Sara zaczęła się śmiać i wzięła kuzynkę pod rekę. Kiedy obie wyszły ze szkoły spojrzały na parking. Stał na nim Daniel i Lucas. Obaj spojrzeli na dziewczyny.

- Myślę, że Daniel chciał pokazać, że on też jest coś wart. Nie tylko Lucas starał się być najlepszy.
- Ta cała ich rodzina jest nieźle pokręcona- skomentowała Maddie- Chodźmy do Ricka. Tam się czuję o wiele swobodniej niż tutaj.
- Mam nadzieję, że i ja będę się tak czuła- pomyślała Sara.

***

- Nie wiedziałam, że można mieć teczkę kryminalną grubości podręcznika do matmy- Vicky spojrzała na Trudy.
- Ta Jones to niezła łobuziara- dziewczyna przewracała kolejne strony- Ale nie ma tu nic konkretnego.
- Spójrz na to- podała jej kartkę Vicky.
- Zabójstwo?- wytrzeszczyła oczy i spojrzała na przyjaciółkę.
- Napisane jest, że w obronie własnej. Tu niżej- wskazała palcem- Opisują, że ofiara najpierw zaatakowała, a Maddie się broniła. To był wypadek.
- Może i tak, ale jeśli rozniesiemy to po szkole nikt nie będzie chciał się z nią zadawać. No i myślę, że policja bardziej się nią zainteresuje niż sprawą Lucasa.
- To chyba przesada- zastanowiła się Vicky.
- W walce z takim wrogiem trzeba użyć drastycznych środków.
- Jakim wrogiem? Nic nam nie zrobiła, a ty chcesz...
- Totalnie ją zniszczyć?- zapytała Trudy z szyderczym uśmiechem.
- Tak.
- Nie tylko chcę- spojrzała na przyjaciółkę- Ja to zrobię.
- Chwilami mnie przerażasz- Vicky spojrzała na nią niepewnie.
- Robię to dla ciebie i dla Lucasa.
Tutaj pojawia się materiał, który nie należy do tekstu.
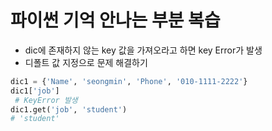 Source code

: # 파이썬 기억 안나는 부분 복습

- dic에 존재하지 않는 key 값을 가져오라고 하면 key Error가 발생
- 디폴트 값 지정으로 문제 해결하기
```python
dic1 = {'Name', 'seongmin', 'Phone', '010-1111-2222'}
dic1['job']
 # KeyError 발생
dic1.get('job', 'student')
# 'student'
```



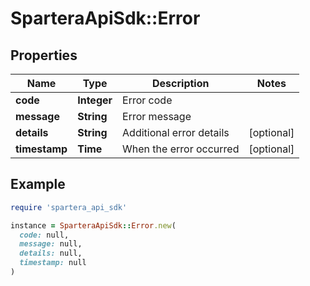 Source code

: # SparteraApiSdk::Error

## Properties

| Name | Type | Description | Notes |
| ---- | ---- | ----------- | ----- |
| **code** | **Integer** | Error code |  |
| **message** | **String** | Error message |  |
| **details** | **String** | Additional error details | [optional] |
| **timestamp** | **Time** | When the error occurred | [optional] |

## Example

```ruby
require 'spartera_api_sdk'

instance = SparteraApiSdk::Error.new(
  code: null,
  message: null,
  details: null,
  timestamp: null
)
```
Nie możesz pozwolić, że coś ci stanie na drodze do szczęścia. Bo uwierz mi, że jeśli go stracisz, będziesz długo, ale to bardzo długo tego żałowała- spojrzała na nią poważnie- Jak ja.
- Ty?- zdzwiła się przyjaciółka- O czym mówisz?
- Miałam kiedyś kogoś ważnego w swoim życiu. I pozwoliłam, żeby odszedł. Nie walczyłam.
- Kogo? Opowiedz mi.
- Wolałabym nie.

Między nimi zapadła chwilowa cisza.

- Myślisz o nim czasami?
- Nie- spojrzała na przyjaciółkę- Nie czasami. Codziennie.